Binding free energy calculations

Binding free energy calculations can verify the strength of intermolecular interactions in receptor-ligand complexes96. We performed binding-free energy calculations using the MM-PBSA method. The gmx_MMPBSA module was used to analyze the energy contribution parameters, and the specific equations used in this study are as follows:

$${\text{Gx}} = {\text{EMM}} + {\text{Gsolvation}}$$
$${\text{EMM}} = {\text{Ebonded}} + {\text{Enonbonded}} = {\text{Ebonded}} + ({\text{Evdw}} + {\text{Eelec}})$$
$${\text{Gsolvation}} = {\text{GPB}} + {\text{GSA}}$$

Conclusions

The objective of this study was to investigate the molecular mechanism of SM for ANFH by integrating network pharmacology, molecular docking, and MD simulation. Our findings indicate that SM-containing bioactive compounds, including dan-shexinkum d, cryptotanshinone, tanshinone Iia, and dihydrotanshinlactone, may be effective in treating ANFH by modulating the inflammatory response, apoptosis, OS, bone remodeling, and promoting vasoprotection.

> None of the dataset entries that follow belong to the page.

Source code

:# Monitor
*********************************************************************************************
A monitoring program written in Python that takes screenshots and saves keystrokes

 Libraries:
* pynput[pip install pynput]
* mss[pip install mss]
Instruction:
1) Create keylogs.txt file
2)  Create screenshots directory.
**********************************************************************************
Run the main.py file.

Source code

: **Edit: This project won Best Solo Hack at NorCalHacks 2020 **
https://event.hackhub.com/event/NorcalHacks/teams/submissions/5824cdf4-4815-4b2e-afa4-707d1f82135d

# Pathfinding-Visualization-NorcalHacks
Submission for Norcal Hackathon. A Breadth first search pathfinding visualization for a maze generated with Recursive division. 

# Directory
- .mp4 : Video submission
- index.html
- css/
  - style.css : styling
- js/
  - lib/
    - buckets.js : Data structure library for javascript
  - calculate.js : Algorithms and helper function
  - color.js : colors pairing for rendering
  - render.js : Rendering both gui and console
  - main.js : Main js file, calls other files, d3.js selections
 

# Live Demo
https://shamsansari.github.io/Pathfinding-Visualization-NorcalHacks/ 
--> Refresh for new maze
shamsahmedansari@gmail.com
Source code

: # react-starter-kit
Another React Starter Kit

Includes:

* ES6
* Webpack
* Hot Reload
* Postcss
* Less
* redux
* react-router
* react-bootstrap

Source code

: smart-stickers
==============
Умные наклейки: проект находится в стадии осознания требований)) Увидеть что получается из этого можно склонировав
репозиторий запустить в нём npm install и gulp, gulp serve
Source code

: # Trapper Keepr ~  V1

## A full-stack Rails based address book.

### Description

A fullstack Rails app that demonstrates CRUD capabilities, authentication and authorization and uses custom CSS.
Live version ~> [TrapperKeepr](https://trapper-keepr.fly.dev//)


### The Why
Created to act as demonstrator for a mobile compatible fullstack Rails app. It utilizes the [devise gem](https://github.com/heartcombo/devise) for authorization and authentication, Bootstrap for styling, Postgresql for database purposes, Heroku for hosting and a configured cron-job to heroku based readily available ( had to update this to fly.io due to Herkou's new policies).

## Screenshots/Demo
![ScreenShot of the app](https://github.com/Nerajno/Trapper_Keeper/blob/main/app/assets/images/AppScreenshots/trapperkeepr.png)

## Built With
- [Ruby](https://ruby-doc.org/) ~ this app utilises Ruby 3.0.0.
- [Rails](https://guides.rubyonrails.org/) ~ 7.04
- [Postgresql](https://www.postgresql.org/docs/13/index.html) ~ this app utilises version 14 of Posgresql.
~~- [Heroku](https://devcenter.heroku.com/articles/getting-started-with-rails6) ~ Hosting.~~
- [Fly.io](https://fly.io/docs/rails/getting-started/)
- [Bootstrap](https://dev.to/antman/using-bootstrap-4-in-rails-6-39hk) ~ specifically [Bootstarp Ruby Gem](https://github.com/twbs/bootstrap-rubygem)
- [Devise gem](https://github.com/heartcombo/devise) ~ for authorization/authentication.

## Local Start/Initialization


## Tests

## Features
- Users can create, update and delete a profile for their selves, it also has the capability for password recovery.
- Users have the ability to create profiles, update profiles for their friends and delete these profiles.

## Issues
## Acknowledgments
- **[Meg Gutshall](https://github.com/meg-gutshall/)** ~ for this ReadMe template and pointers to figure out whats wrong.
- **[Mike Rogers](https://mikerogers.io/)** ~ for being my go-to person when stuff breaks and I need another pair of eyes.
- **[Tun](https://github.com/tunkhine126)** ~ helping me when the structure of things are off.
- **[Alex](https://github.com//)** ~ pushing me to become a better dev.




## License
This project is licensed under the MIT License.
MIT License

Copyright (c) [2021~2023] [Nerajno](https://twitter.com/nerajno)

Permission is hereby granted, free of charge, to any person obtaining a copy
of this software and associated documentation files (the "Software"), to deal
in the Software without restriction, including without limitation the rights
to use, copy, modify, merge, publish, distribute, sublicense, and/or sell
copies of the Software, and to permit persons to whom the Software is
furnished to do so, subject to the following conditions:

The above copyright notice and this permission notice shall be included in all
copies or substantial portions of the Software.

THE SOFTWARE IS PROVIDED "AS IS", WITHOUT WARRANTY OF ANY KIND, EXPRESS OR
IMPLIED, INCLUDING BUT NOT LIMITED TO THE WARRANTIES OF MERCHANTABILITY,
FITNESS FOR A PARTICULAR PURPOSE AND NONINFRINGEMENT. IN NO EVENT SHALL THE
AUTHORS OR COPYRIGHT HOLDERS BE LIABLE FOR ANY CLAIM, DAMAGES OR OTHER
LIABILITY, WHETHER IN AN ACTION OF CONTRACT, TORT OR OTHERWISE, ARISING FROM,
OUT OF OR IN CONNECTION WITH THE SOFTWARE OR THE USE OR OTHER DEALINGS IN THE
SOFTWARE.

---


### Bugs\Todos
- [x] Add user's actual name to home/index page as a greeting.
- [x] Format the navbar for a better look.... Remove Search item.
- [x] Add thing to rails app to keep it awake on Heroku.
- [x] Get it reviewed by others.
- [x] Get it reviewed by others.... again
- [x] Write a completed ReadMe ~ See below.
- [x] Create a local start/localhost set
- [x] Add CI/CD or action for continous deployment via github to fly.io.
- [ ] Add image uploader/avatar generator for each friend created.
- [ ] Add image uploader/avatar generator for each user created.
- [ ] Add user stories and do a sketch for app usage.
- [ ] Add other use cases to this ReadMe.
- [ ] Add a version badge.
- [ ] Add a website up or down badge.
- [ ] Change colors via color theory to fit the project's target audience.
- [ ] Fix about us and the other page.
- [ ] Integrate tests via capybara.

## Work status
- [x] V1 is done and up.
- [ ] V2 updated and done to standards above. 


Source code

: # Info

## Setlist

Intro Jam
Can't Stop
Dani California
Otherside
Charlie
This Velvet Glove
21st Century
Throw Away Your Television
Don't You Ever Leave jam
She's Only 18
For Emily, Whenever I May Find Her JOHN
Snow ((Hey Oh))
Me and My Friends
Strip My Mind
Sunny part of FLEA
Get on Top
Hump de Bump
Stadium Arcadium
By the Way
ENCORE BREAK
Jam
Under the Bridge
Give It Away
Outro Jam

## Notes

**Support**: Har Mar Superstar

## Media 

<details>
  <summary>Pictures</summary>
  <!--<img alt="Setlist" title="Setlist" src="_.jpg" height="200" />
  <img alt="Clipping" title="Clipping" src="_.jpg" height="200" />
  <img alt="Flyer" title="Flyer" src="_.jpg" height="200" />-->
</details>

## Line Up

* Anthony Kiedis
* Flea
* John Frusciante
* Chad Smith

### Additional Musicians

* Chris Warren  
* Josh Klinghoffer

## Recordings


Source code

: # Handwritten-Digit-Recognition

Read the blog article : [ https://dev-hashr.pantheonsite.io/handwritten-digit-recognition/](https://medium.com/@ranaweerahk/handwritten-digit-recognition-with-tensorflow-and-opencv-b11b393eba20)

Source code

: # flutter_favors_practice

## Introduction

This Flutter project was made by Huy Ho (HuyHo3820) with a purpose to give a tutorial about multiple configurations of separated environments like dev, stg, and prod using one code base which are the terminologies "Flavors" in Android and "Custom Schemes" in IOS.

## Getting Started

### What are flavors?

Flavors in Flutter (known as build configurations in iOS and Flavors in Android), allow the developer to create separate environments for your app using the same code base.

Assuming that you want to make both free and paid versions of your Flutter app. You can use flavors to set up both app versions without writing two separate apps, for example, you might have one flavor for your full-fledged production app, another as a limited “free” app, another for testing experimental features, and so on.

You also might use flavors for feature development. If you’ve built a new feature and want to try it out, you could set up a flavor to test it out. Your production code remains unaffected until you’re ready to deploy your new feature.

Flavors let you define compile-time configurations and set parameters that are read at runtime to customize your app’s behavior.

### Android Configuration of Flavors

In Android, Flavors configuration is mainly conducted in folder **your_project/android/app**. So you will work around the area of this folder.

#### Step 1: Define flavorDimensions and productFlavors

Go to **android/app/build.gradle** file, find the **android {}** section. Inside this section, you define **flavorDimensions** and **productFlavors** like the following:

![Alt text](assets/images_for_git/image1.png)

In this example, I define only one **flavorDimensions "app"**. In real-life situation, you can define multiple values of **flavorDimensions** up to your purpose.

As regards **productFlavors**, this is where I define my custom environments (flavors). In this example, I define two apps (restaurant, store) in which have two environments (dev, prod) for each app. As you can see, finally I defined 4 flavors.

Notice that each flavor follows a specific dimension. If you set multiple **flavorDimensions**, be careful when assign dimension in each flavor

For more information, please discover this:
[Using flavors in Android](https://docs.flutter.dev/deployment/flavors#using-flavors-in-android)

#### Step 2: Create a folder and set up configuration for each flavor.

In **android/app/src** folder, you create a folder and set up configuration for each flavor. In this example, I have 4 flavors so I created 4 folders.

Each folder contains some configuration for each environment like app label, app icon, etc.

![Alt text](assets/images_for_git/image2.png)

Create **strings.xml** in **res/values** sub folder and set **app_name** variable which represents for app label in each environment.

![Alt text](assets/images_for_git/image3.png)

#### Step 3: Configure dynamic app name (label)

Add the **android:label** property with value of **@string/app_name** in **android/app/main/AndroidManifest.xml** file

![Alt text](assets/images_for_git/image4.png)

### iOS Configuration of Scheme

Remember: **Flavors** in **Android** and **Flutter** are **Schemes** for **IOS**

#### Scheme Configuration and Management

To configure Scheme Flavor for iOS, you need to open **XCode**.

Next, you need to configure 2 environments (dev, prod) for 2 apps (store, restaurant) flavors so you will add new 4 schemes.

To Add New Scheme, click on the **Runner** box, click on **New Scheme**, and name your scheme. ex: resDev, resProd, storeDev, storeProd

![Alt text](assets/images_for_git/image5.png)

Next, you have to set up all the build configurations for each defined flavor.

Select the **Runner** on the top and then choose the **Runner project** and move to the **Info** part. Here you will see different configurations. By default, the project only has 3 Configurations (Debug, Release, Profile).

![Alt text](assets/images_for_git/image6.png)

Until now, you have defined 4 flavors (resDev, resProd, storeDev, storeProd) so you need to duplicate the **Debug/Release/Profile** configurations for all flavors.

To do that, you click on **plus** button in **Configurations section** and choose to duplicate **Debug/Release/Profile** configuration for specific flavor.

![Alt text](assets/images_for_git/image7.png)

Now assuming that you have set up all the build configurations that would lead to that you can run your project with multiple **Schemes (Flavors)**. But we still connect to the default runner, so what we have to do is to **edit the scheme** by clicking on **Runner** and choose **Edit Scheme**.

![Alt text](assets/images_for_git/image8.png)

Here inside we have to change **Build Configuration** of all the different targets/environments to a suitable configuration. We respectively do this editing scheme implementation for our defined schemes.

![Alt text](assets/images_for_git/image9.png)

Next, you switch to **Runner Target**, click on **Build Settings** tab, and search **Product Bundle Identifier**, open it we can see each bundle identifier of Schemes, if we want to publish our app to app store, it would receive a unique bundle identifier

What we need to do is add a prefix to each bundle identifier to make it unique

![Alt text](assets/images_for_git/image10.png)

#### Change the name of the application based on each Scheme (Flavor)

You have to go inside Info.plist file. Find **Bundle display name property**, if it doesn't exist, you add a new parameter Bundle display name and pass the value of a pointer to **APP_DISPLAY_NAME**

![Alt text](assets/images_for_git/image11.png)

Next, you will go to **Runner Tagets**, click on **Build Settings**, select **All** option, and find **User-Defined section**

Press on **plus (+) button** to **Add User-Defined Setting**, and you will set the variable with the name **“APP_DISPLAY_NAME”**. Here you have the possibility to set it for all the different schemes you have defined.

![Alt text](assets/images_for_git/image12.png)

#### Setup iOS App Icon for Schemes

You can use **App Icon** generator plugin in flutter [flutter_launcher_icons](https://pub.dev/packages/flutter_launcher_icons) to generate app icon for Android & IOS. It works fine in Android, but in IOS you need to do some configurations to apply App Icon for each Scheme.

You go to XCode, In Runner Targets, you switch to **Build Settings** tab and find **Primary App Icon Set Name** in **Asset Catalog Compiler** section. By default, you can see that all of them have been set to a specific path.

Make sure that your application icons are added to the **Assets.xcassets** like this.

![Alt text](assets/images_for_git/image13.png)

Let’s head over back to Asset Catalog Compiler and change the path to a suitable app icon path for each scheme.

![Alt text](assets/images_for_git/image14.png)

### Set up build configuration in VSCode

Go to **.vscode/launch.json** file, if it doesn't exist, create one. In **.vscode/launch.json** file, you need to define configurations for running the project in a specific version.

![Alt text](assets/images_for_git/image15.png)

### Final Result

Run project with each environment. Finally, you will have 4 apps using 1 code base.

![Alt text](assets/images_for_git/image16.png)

The major involved mechanisms include AGE-RAGE, IL-17, and TNF signaling pathways. Moreover, SM primarily tar-gets TP53, AKT1, EGFR, STAT3, BCL2, IL6, and TNF, which in turn modulate the aforementioned pathways and biological processes. These findings comprehensively elucidate the multi-component, multi-target, multi-pathway intervention mechanism of SM for the treatment of ANFH. They are expected to provide rationale and new in-sights for the further identification and characterization of potential drug candidates. Nevertheless, due to the intrinsic constraints of this study, it is imperative to substantiate and expand our findings through additional in vivo and in vitro investigations.